Content starts

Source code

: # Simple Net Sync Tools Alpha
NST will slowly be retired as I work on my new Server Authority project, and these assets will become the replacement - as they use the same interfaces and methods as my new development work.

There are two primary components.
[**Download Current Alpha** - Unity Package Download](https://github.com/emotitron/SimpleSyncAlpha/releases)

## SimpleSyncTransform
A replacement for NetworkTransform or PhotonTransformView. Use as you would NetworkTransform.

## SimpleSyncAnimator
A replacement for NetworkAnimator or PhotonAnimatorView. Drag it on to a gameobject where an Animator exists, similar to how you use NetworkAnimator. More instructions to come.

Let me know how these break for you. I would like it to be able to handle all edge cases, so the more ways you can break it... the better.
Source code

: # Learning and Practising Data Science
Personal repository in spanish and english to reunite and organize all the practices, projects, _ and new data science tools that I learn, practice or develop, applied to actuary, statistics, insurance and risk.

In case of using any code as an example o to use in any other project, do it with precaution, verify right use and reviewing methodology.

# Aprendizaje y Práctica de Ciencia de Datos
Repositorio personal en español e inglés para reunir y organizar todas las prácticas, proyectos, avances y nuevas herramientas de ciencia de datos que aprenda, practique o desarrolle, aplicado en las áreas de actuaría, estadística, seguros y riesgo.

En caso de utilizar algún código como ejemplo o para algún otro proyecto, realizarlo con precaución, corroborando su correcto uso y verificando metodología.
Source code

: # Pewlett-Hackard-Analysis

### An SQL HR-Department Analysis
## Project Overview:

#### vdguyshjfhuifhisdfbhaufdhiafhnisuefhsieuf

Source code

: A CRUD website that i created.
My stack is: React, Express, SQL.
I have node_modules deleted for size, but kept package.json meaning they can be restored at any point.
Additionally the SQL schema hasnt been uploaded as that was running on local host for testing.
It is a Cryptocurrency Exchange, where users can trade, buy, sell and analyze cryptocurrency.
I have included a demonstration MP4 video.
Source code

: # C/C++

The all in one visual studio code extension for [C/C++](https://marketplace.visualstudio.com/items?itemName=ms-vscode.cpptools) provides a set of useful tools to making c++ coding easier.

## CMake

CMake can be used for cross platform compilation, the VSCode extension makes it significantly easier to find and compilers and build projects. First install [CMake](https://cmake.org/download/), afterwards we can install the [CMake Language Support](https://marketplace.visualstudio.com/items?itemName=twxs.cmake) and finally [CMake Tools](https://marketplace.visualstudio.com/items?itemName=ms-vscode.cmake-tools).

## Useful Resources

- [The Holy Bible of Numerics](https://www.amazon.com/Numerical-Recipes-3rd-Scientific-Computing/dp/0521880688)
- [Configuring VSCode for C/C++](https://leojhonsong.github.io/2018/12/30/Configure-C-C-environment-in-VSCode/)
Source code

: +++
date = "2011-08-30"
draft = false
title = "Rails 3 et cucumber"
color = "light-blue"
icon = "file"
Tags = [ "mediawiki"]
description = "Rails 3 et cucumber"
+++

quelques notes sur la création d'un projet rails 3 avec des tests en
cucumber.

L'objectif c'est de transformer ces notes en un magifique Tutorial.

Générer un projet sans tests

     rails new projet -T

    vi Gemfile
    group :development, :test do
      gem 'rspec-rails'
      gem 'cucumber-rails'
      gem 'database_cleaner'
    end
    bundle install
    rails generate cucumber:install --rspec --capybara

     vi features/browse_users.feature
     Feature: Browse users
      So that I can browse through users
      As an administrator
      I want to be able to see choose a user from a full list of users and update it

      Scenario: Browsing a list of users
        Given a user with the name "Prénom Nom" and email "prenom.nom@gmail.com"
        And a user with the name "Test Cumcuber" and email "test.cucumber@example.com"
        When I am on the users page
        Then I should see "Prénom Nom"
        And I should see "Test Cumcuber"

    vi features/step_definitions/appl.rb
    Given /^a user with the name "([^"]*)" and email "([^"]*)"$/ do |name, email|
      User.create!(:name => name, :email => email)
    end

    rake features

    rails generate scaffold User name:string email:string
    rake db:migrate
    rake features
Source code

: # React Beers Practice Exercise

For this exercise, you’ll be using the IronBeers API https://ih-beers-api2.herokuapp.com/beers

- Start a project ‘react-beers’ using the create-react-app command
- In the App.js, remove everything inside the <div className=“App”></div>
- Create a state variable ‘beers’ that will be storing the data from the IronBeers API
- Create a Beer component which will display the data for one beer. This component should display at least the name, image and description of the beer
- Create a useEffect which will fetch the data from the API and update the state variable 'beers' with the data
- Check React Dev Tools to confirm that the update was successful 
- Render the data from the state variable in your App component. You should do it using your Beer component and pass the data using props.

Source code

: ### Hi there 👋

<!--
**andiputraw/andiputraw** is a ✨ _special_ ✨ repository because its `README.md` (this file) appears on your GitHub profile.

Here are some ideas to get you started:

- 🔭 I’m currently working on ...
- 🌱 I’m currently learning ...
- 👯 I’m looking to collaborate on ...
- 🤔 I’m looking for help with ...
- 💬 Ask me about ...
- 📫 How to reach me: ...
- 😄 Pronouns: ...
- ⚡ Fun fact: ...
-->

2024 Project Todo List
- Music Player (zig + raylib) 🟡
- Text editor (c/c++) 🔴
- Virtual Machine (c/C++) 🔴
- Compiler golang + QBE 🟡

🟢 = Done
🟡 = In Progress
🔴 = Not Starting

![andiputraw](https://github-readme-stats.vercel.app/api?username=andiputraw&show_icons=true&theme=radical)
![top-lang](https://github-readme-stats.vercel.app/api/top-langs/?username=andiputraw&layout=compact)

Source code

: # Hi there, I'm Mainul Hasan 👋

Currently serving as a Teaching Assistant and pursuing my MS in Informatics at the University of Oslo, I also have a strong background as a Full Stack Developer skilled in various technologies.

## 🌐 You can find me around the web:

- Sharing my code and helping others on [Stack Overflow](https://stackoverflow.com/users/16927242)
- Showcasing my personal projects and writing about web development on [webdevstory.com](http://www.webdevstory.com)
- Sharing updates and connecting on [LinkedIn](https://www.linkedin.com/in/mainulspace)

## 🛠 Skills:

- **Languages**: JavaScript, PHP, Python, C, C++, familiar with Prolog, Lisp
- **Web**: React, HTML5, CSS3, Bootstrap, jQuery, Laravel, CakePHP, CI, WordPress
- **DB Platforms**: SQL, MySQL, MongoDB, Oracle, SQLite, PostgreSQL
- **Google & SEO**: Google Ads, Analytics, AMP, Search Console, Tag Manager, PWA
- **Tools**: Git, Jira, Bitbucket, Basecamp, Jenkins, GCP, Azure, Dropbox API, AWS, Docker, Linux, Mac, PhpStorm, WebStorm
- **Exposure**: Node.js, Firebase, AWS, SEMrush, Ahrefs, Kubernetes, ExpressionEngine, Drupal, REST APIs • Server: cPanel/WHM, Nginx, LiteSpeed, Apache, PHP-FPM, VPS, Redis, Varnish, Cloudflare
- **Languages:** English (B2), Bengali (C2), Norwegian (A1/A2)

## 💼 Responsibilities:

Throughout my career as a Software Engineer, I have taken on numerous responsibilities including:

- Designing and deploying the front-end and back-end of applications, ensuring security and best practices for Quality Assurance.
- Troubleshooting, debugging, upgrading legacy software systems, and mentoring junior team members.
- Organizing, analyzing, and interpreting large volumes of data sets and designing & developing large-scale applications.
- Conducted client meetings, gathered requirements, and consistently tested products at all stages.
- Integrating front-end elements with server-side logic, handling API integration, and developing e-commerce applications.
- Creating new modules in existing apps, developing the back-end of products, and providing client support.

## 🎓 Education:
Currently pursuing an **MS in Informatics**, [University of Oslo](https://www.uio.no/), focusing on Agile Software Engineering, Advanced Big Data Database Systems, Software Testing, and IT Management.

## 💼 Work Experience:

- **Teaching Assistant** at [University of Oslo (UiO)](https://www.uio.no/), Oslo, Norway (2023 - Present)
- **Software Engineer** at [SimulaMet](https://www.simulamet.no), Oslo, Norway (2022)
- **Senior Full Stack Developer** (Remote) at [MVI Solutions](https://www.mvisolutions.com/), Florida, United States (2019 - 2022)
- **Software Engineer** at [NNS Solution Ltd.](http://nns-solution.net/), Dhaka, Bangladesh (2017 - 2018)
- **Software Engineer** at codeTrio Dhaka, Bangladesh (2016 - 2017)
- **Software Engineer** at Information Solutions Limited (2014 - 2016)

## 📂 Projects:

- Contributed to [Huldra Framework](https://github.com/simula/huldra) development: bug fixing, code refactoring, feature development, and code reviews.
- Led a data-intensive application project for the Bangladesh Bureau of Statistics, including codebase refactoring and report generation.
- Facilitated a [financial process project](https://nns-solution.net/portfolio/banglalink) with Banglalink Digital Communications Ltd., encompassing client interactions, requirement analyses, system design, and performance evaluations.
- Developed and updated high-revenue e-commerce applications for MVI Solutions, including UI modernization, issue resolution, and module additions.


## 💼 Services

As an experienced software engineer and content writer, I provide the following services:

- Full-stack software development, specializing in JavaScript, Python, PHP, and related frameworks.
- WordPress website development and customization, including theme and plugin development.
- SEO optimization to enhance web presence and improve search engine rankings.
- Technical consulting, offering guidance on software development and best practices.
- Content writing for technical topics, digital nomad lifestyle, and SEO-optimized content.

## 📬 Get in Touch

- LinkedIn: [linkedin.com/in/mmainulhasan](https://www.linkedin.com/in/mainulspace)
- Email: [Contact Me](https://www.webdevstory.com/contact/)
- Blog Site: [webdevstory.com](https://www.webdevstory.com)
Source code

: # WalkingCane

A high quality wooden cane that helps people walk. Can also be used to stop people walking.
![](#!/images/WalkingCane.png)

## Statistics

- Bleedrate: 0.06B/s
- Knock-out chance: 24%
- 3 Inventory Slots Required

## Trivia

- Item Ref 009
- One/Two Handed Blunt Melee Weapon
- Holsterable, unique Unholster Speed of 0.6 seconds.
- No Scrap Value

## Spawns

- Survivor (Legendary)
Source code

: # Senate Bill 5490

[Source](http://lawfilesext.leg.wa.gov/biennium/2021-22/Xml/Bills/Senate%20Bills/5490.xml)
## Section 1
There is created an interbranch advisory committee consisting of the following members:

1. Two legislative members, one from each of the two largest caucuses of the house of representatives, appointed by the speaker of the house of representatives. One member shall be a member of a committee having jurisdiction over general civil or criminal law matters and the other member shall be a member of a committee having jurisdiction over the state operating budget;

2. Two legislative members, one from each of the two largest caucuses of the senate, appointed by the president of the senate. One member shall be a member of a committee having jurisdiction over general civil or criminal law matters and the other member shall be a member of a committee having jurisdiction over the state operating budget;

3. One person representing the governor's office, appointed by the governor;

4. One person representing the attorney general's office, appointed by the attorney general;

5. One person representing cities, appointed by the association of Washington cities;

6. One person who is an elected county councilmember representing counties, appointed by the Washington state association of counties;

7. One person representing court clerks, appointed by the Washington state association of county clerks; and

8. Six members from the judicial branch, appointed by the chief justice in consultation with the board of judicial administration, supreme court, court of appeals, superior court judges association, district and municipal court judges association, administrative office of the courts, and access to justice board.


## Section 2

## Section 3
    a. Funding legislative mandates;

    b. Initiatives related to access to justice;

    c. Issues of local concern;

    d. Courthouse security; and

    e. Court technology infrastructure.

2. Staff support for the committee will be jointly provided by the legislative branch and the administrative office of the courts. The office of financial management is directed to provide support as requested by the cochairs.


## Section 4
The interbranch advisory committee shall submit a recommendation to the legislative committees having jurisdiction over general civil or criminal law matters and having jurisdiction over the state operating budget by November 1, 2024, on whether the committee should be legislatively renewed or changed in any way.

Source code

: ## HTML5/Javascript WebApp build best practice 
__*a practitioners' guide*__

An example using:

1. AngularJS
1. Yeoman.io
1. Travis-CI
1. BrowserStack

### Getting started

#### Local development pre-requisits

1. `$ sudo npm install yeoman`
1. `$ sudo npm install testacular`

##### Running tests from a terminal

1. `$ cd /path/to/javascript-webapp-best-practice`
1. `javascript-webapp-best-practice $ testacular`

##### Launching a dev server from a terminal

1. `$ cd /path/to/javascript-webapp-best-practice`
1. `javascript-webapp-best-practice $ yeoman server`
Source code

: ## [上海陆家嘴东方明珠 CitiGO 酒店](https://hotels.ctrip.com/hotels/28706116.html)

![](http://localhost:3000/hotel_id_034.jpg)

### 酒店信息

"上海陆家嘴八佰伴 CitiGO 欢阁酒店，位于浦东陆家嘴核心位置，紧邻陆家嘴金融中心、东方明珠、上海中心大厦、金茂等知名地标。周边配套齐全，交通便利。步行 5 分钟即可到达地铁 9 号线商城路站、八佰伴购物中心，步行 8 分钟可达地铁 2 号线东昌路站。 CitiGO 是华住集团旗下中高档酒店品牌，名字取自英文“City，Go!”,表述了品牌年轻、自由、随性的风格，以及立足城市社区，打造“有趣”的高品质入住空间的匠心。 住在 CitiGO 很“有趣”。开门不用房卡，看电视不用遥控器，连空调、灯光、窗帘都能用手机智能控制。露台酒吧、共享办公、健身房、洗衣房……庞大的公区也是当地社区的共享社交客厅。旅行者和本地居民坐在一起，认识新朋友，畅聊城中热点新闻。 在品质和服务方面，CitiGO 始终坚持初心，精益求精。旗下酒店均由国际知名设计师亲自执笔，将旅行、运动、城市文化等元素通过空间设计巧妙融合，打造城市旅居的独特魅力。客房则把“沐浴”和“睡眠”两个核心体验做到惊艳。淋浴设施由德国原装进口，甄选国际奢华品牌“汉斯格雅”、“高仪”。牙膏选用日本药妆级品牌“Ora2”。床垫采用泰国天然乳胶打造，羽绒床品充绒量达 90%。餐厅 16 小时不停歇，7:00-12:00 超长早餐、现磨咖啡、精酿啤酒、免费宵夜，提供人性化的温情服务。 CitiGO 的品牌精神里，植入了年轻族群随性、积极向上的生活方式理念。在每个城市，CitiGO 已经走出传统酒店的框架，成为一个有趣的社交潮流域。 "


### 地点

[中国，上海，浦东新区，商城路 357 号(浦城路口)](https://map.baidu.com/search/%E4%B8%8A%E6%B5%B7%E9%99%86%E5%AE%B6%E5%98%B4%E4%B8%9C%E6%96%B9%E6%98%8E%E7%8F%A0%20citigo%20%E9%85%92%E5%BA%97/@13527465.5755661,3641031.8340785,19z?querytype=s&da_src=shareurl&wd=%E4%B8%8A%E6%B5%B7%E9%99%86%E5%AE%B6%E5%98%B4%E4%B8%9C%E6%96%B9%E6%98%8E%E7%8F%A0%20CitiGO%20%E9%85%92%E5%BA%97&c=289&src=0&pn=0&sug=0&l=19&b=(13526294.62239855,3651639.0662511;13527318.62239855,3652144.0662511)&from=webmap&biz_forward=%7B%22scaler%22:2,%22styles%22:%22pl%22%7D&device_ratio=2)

Content ends

# TASK DETAILS
Your output is to be the lines of the listing, exact and complete, starting at the first and ending with the line that contains "## SimpleSyncTransform".

# SOLUTION TO THIS PROBLEM
Source code

: # Simple Net Sync Tools Alpha
NST will slowly be retired as I work on my new Server Authority project, and these assets will become the replacement - as they use the same interfaces and methods as my new development work.

There are two primary components.
[**Download Current Alpha** - Unity Package Download](https://github.com/emotitron/SimpleSyncAlpha/releases)

## SimpleSyncTransform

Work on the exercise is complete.